__EXERCISE DESCRIPTION__
Please copy the material under this line exactly, keeping every line.
++++
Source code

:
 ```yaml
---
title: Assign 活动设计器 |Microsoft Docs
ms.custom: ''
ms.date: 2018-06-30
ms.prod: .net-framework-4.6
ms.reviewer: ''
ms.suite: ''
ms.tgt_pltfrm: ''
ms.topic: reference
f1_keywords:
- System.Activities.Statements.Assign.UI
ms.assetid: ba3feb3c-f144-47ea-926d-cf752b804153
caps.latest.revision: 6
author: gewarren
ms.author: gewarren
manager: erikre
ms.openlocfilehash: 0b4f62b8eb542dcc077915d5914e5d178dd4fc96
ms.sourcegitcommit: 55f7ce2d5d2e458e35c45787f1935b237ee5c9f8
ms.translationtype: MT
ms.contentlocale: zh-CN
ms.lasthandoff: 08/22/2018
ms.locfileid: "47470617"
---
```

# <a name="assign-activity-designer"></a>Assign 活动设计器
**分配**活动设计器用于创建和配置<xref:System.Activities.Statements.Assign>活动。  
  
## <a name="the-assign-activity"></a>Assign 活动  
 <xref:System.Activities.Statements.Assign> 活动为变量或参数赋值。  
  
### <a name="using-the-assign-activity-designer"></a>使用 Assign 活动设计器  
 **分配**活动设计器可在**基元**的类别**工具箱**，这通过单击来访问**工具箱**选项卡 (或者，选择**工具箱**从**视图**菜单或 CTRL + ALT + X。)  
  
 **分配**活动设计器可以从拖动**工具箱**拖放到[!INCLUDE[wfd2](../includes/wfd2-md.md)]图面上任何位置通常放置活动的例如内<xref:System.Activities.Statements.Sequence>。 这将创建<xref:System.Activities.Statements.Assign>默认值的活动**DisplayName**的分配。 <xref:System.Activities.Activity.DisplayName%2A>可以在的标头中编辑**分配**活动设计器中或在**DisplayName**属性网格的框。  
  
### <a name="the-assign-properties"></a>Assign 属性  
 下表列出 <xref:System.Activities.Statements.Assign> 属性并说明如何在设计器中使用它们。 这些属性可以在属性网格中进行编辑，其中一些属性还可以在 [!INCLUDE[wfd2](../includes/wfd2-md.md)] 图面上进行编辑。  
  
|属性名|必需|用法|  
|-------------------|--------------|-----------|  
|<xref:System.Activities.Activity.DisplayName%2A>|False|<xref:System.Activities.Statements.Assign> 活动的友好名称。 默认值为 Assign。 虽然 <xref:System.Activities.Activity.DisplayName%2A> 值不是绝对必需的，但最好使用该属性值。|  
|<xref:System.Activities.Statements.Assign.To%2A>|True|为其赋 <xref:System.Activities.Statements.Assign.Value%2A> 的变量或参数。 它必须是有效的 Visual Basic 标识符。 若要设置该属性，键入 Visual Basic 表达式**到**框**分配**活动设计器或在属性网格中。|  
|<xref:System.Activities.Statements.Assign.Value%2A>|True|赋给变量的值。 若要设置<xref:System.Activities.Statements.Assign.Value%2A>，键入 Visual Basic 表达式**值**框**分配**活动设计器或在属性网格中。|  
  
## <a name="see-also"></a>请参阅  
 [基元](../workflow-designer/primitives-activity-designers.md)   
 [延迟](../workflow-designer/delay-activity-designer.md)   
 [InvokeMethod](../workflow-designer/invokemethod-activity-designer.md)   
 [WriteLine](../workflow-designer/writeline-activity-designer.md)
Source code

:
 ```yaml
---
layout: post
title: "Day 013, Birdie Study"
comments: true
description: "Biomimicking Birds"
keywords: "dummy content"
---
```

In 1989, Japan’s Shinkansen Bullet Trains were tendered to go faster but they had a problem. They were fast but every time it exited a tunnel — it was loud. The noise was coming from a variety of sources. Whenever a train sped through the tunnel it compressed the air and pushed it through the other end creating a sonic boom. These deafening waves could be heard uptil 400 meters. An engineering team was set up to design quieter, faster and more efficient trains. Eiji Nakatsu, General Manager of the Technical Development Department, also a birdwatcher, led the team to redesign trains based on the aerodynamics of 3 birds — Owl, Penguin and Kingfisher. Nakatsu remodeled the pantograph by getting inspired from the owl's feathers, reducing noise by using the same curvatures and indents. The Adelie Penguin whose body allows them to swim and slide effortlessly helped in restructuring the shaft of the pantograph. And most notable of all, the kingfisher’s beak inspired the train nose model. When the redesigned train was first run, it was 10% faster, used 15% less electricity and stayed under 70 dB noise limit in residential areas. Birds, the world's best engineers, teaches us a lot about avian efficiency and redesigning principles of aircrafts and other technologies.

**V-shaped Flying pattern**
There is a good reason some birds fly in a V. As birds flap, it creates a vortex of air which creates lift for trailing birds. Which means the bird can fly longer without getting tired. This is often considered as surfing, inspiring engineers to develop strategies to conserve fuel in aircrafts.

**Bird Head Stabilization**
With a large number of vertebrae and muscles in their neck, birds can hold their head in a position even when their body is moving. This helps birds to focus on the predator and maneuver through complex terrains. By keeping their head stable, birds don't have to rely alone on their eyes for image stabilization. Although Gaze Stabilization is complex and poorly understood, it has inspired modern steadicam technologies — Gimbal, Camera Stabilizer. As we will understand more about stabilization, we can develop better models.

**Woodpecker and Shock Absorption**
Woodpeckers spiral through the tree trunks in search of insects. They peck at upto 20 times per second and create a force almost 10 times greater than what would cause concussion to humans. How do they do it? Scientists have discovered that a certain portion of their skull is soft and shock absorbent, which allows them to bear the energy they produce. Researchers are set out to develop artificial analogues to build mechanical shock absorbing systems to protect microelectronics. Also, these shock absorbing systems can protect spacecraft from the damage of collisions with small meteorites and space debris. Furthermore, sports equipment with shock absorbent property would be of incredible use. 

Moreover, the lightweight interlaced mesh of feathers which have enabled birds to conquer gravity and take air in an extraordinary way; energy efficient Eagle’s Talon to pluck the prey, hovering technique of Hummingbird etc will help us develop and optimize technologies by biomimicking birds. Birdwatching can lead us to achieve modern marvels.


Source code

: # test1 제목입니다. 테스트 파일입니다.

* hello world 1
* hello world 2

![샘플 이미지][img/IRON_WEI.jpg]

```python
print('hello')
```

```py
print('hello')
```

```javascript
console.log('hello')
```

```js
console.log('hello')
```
++++
__TASK OUTPUT__
Source code

:
 ```yaml
---
title: Assign 活动设计器 |Microsoft Docs
ms.custom: ''
ms.date: 2018-06-30
ms.prod: .net-framework-4.6
ms.reviewer: ''
ms.suite: ''
ms.tgt_pltfrm: ''
ms.topic: reference
f1_keywords:
- System.Activities.Statements.Assign.UI
ms.assetid: ba3feb3c-f144-47ea-926d-cf752b804153
caps.latest.revision: 6
author: gewarren
ms.author: gewarren
manager: erikre
ms.openlocfilehash: 0b4f62b8eb542dcc077915d5914e5d178dd4fc96
ms.sourcegitcommit: 55f7ce2d5d2e458e35c45787f1935b237ee5c9f8
ms.translationtype: MT
ms.contentlocale: zh-CN
ms.lasthandoff: 08/22/2018
ms.locfileid: "47470617"
---
```

# <a name="assign-activity-designer"></a>Assign 活动设计器
**分配**活动设计器用于创建和配置<xref:System.Activities.Statements.Assign>活动。  
  
## <a name="the-assign-activity"></a>Assign 活动  
 <xref:System.Activities.Statements.Assign> 活动为变量或参数赋值。  
  
### <a name="using-the-assign-activity-designer"></a>使用 Assign 活动设计器  
 **分配**活动设计器可在**基元**的类别**工具箱**，这通过单击来访问**工具箱**选项卡 (或者，选择**工具箱**从**视图**菜单或 CTRL + ALT + X。)  
  
 **分配**活动设计器可以从拖动**工具箱**拖放到[!INCLUDE[wfd2](../includes/wfd2-md.md)]图面上任何位置通常放置活动的例如内<xref:System.Activities.Statements.Sequence>。 这将创建<xref:System.Activities.Statements.Assign>默认值的活动**DisplayName**的分配。 <xref:System.Activities.Activity.DisplayName%2A>可以在的标头中编辑**分配**活动设计器中或在**DisplayName**属性网格的框。  
  
### <a name="the-assign-properties"></a>Assign 属性  
 下表列出 <xref:System.Activities.Statements.Assign> 属性并说明如何在设计器中使用它们。 这些属性可以在属性网格中进行编辑，其中一些属性还可以在 [!INCLUDE[wfd2](../includes/wfd2-md.md)] 图面上进行编辑。  
  
|属性名|必需|用法|  
|-------------------|--------------|-----------|  
|<xref:System.Activities.Activity.DisplayName%2A>|False|<xref:System.Activities.Statements.Assign> 活动的友好名称。 默认值为 Assign。 虽然 <xref:System.Activities.Activity.DisplayName%2A> 值不是绝对必需的，但最好使用该属性值。|  
|<xref:System.Activities.Statements.Assign.To%2A>|True|为其赋 <xref:System.Activities.Statements.Assign.Value%2A> 的变量或参数。 它必须是有效的 Visual Basic 标识符。 若要设置该属性，键入 Visual Basic 表达式**到**框**分配**活动设计器或在属性网格中。|  
|<xref:System.Activities.Statements.Assign.Value%2A>|True|赋给变量的值。 若要设置<xref:System.Activities.Statements.Assign.Value%2A>，键入 Visual Basic 表达式**值**框**分配**活动设计器或在属性网格中。|  
  
## <a name="see-also"></a>请参阅  
 [基元](../workflow-designer/primitives-activity-designers.md)   
 [延迟](../workflow-designer/delay-activity-designer.md)   
 [InvokeMethod](../workflow-designer/invokemethod-activity-designer.md)   
 [WriteLine](../workflow-designer/writeline-activity-designer.md)
Source code

:
 ```yaml
---
layout: post
title: "Day 013, Birdie Study"
comments: true
description: "Biomimicking Birds"
keywords: "dummy content"
---
```

In 1989, Japan’s Shinkansen Bullet Trains were tendered to go faster but they had a problem. They were fast but every time it exited a tunnel — it was loud. The noise was coming from a variety of sources. Whenever a train sped through the tunnel it compressed the air and pushed it through the other end creating a sonic boom. These deafening waves could be heard uptil 400 meters. An engineering team was set up to design quieter, faster and more efficient trains. Eiji Nakatsu, General Manager of the Technical Development Department, also a birdwatcher, led the team to redesign trains based on the aerodynamics of 3 birds — Owl, Penguin and Kingfisher. Nakatsu remodeled the pantograph by getting inspired from the owl's feathers, reducing noise by using the same curvatures and indents. The Adelie Penguin whose body allows them to swim and slide effortlessly helped in restructuring the shaft of the pantograph. And most notable of all, the kingfisher’s beak inspired the train nose model. When the redesigned train was first run, it was 10% faster, used 15% less electricity and stayed under 70 dB noise limit in residential areas. Birds, the world's best engineers, teaches us a lot about avian efficiency and redesigning principles of aircrafts and other technologies.

**V-shaped Flying pattern**
There is a good reason some birds fly in a V. As birds flap, it creates a vortex of air which creates lift for trailing birds. Which means the bird can fly longer without getting tired. This is often considered as surfing, inspiring engineers to develop strategies to conserve fuel in aircrafts.

**Bird Head Stabilization**
With a large number of vertebrae and muscles in their neck, birds can hold their head in a position even when their body is moving. This helps birds to focus on the predator and maneuver through complex terrains. By keeping their head stable, birds don't have to rely alone on their eyes for image stabilization. Although Gaze Stabilization is complex and poorly understood, it has inspired modern steadicam technologies — Gimbal, Camera Stabilizer. As we will understand more about stabilization, we can develop better models.

**Woodpecker and Shock Absorption**
Woodpeckers spiral through the tree trunks in search of insects. They peck at upto 20 times per second and create a force almost 10 times greater than what would cause concussion to humans. How do they do it? Scientists have discovered that a certain portion of their skull is soft and shock absorbent, which allows them to bear the energy they produce. Researchers are set out to develop artificial analogues to build mechanical shock absorbing systems to protect microelectronics. Also, these shock absorbing systems can protect spacecraft from the damage of collisions with small meteorites and space debris. Furthermore, sports equipment with shock absorbent property would be of incredible use. 

Moreover, the lightweight interlaced mesh of feathers which have enabled birds to conquer gravity and take air in an extraordinary way; energy efficient Eagle’s Talon to pluck the prey, hovering technique of Hummingbird etc will help us develop and optimize technologies by biomimicking birds. Birdwatching can lead us to achieve modern marvels.


Source code

: # test1 제목입니다. 테스트 파일입니다.

* hello world 1
* hello world 2

![샘플 이미지][img/IRON_WEI.jpg]

```python
print('hello')
```

```py
print('hello')
```

```javascript
console.log('hello')
```

```js
console.log('hello')
```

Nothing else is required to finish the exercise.